**Stored entries**
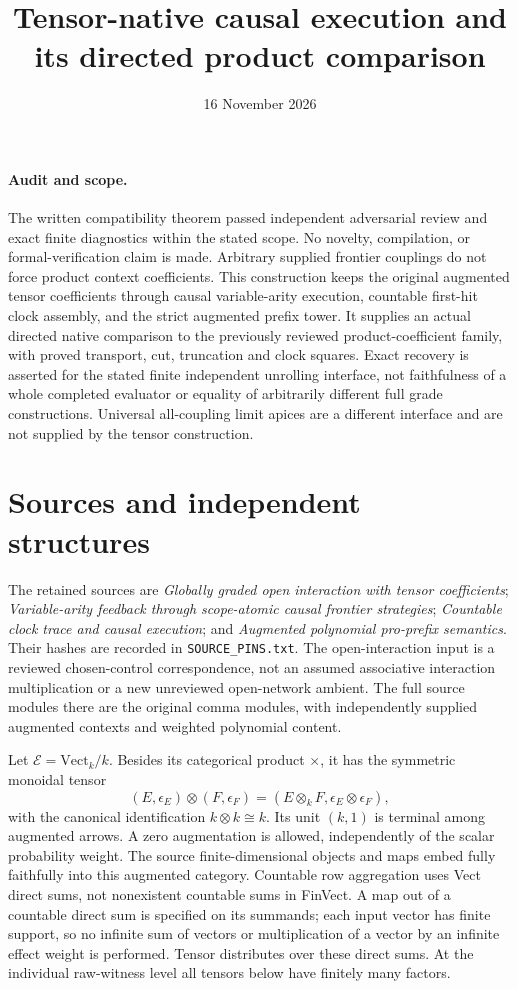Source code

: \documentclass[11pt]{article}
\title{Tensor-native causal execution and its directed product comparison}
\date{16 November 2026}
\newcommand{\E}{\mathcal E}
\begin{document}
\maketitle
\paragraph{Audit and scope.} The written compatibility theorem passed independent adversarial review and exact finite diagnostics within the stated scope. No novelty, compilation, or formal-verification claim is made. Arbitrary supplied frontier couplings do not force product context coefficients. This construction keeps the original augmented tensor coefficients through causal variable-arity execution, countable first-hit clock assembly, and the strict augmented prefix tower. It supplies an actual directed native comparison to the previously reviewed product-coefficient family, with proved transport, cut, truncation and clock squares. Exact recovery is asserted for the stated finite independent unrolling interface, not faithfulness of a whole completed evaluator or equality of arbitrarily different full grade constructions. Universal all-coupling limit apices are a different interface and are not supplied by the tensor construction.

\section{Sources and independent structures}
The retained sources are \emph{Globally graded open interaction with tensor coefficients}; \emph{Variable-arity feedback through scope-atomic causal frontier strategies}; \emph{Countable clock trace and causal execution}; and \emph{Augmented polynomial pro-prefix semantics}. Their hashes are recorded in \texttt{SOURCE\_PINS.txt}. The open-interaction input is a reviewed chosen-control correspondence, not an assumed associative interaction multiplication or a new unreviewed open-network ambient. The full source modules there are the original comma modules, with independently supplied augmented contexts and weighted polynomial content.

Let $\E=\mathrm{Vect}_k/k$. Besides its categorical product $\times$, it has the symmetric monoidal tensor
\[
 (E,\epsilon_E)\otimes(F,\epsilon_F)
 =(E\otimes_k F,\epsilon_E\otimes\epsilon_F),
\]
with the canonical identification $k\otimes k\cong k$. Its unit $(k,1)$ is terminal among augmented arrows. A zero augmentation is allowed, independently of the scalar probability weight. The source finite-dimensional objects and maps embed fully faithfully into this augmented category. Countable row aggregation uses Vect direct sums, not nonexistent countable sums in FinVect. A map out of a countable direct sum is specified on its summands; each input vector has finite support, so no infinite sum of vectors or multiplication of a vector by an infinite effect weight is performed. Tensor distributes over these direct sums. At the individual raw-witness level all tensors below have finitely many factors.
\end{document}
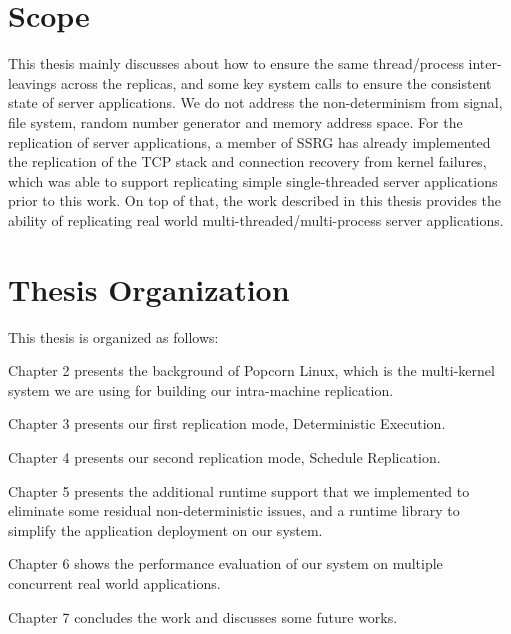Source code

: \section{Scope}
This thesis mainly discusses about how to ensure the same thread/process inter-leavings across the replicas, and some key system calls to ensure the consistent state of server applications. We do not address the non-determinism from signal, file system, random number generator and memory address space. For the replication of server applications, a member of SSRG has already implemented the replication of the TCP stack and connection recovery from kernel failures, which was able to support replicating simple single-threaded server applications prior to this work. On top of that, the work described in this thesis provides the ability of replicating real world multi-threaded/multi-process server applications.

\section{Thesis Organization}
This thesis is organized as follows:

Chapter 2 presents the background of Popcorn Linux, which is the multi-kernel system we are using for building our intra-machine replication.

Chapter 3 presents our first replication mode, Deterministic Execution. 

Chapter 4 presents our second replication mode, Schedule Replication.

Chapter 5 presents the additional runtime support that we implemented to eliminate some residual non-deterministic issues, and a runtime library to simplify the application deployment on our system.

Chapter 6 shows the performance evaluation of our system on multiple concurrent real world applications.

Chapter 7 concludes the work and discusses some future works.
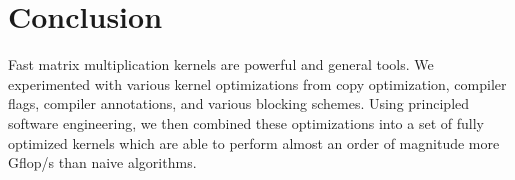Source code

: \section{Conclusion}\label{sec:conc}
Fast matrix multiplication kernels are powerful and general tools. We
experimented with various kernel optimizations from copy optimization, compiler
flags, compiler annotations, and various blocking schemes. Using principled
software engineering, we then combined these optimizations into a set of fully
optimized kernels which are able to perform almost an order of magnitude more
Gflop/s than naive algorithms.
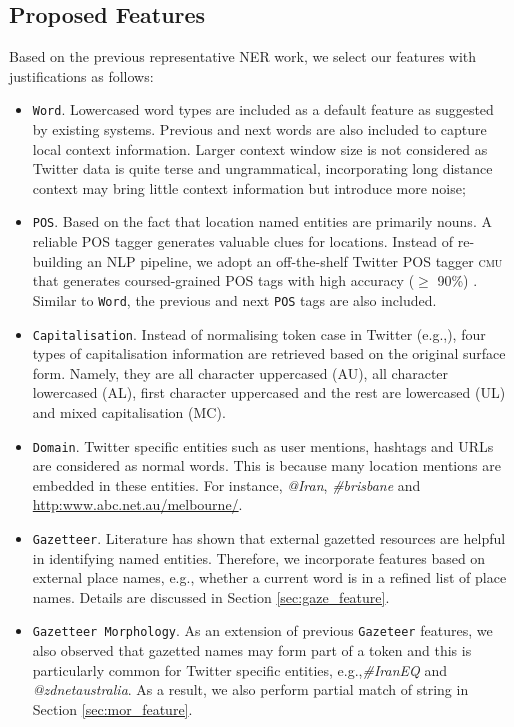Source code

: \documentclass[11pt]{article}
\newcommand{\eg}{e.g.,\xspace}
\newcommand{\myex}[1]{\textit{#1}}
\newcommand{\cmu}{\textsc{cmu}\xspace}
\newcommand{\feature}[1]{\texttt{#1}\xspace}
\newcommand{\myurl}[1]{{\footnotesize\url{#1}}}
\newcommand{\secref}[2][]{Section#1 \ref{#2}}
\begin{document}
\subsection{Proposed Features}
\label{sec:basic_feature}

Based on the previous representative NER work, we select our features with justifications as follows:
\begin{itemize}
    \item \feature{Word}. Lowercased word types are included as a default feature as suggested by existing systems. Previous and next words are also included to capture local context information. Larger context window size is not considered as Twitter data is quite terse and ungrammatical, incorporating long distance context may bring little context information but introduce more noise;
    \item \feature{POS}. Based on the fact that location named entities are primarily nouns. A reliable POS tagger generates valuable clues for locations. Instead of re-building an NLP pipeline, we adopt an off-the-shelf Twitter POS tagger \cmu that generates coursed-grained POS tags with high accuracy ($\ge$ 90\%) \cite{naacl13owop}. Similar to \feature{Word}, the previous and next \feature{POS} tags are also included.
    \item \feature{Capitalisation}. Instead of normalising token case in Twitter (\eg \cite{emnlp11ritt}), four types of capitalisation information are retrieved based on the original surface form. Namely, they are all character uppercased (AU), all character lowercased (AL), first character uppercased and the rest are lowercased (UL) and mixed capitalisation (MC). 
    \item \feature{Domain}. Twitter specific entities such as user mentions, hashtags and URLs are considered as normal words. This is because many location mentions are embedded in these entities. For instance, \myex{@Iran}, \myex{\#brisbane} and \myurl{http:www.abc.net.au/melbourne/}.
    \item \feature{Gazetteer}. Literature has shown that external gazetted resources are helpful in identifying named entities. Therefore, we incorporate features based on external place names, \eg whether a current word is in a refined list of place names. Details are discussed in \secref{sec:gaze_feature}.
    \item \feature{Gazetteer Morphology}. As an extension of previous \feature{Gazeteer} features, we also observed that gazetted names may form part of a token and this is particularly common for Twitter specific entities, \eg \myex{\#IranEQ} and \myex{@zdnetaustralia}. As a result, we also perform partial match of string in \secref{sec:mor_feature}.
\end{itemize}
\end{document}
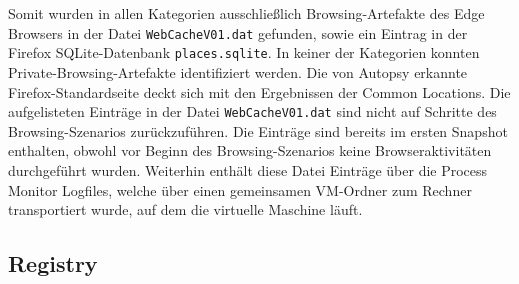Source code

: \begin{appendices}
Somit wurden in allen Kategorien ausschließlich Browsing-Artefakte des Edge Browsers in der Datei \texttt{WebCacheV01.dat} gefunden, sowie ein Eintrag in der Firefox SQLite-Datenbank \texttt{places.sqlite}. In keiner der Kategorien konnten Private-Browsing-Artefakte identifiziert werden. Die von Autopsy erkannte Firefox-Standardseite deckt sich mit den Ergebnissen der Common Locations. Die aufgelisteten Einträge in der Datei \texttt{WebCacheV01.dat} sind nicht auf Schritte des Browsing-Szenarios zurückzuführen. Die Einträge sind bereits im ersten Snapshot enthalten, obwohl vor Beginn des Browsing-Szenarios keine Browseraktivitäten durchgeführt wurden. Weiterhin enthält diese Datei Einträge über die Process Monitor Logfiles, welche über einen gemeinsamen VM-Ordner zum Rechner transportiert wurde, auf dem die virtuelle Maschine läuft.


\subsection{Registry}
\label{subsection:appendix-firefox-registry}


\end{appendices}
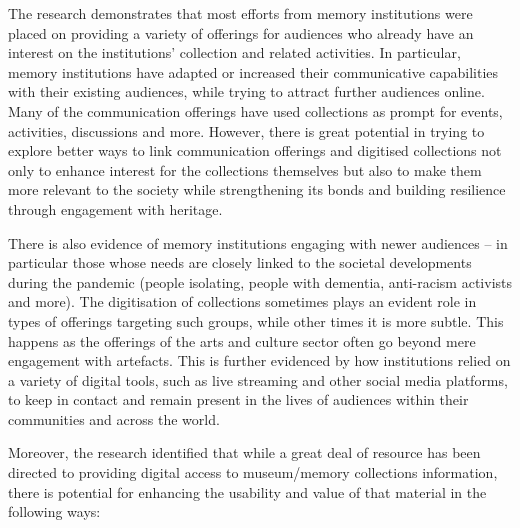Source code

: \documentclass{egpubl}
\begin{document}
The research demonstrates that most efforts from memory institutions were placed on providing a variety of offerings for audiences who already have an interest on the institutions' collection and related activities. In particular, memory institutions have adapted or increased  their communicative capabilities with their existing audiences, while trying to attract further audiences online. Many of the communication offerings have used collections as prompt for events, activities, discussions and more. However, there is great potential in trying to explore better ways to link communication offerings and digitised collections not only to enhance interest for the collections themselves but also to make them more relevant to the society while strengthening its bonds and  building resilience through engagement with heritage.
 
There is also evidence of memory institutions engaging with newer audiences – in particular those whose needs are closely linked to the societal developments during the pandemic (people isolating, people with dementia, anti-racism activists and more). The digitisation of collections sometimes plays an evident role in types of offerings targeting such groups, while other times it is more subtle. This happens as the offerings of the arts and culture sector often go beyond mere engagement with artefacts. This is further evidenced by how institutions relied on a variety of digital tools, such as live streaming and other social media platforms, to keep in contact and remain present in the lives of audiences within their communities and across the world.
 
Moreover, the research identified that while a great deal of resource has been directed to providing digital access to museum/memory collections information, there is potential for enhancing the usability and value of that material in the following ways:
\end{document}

**What you will do**
Above are the entries; count how many of their lines contain the word "myurl" and give only that number.

**Solution to this task**
2